>>

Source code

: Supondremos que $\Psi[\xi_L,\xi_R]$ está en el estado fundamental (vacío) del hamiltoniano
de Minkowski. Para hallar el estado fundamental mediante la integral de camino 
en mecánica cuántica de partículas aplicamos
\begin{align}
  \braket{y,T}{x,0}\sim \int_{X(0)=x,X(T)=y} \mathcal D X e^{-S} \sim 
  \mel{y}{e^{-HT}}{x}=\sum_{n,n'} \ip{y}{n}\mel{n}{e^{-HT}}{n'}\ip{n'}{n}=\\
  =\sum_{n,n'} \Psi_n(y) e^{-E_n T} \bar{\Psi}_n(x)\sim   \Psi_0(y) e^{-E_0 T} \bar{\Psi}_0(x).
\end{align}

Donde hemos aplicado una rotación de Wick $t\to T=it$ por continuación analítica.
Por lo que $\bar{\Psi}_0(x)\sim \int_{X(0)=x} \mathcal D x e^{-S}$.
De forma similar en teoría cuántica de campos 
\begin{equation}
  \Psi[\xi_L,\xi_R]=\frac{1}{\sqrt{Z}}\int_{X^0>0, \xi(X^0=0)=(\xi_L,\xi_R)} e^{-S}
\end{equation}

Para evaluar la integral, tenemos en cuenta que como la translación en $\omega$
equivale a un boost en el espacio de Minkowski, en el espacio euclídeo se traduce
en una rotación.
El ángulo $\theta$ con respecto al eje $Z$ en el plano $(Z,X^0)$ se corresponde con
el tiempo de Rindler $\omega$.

<<

§ Directions: Go through the records and show every line with the string "Minkowski" in it.

§ Result for this exercise:
de Minkowski. Para hallar el estado fundamental mediante la integral de camino 
equivale a un boost en el espacio de Minkowski, en el espacio euclídeo se traduce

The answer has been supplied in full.